Being a Better Communicator
We know it can be easy to slip into writing content for a website that is reminiscent of a brief, replete with legal specifics. The target audience are not legal experts though. The average reader will probably not know what a statute of limitations is. They may never have heard of personal injury or premise liability law. It’s a sure bet they won’t know much of anything about the maze of state statutes and federal laws that apply to their case.
Your audience will have a question or concern and will want answers. And they want those answers conveyed in plain English, in a way that is easy to understand.
This means that complicated sentence structure and legalese has got to make like a tree and leave. For many lawyers, it can be thrilling to write this way.

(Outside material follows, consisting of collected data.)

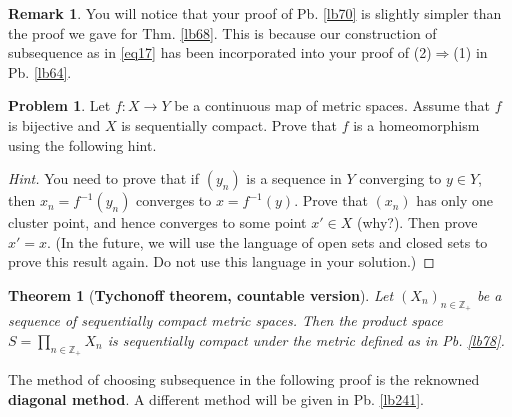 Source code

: \documentclass[12pt,b5paper,notitlepage]{article}
\theoremstyle{definition}
\newtheorem{rem}[df]{Remark}
\newtheorem{prob}{\color{red}Problem}[section]
\theoremstyle{plain}
\newtheorem{thm}[df]{Theorem}
\newcommand{\Zbb}{\mathbb Z}
\newcommand{\dps}{\displaystyle}
\numberwithin{equation}{section}
\begin{document}
\begin{rem}
You will notice that your proof of Pb. \ref{lb70} is slightly simpler than the proof we gave for Thm. \ref{lb68}. This is because our construction of subsequence as in \eqref{eq17} has been incorporated into your proof of (2)$\Rightarrow$(1) in Pb. \ref{lb64}.
\end{rem}

\begin{prob}\label{lb235}
Let $f:X\rightarrow Y$ be a continuous map of metric spaces. Assume that $f$ is bijective and $X$ is sequentially compact.  Prove that $f$ is a homeomorphism using the following hint.
\end{prob}

\begin{proof}[Hint]
You need to prove that if $(y_n)$ is a sequence in $Y$ converging to $y\in Y$, then $x_n=f^{-1}(y_n)$ converges to $x=f^{-1}(y)$. Prove that $(x_n)$ has only one cluster point, and hence converges to some point $x'\in X$ (why?). Then prove $x'=x$. (In the future, we will use the language of open sets and closed sets to prove this result again. Do not use this language in your solution.)
\end{proof}




\begin{thm}[\textbf{Tychonoff theorem, countable version}]  \label{lb89}
Let $(X_n)_{n\in\Zbb_+}$ be a sequence of sequentially compact metric spaces. Then the product space $\dps S=\prod_{n\in\Zbb_+} X_n$ is sequentially compact under the metric defined  as in Pb. \ref{lb78}.
\end{thm}

The method of choosing subsequence in the following proof is the reknowned \textbf{diagonal method}.  A different method will be given in Pb. \ref{lb241}.
\end{document}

For the rest of us non-lawyer types, when confronted with dense or technical writing on a website, we’ll bounce from the page faster than an inbound pass in the final seconds of a play-off game.
The Big Secret: more than anything, keep in mind your audience’s suffering.
Your reader will be coping with a hardship – often an injury – and quite possibly be overwhelmed with hurt, confusion, physical pain, emotional upheaval and possibly grieving the sudden lost of someone dear to them.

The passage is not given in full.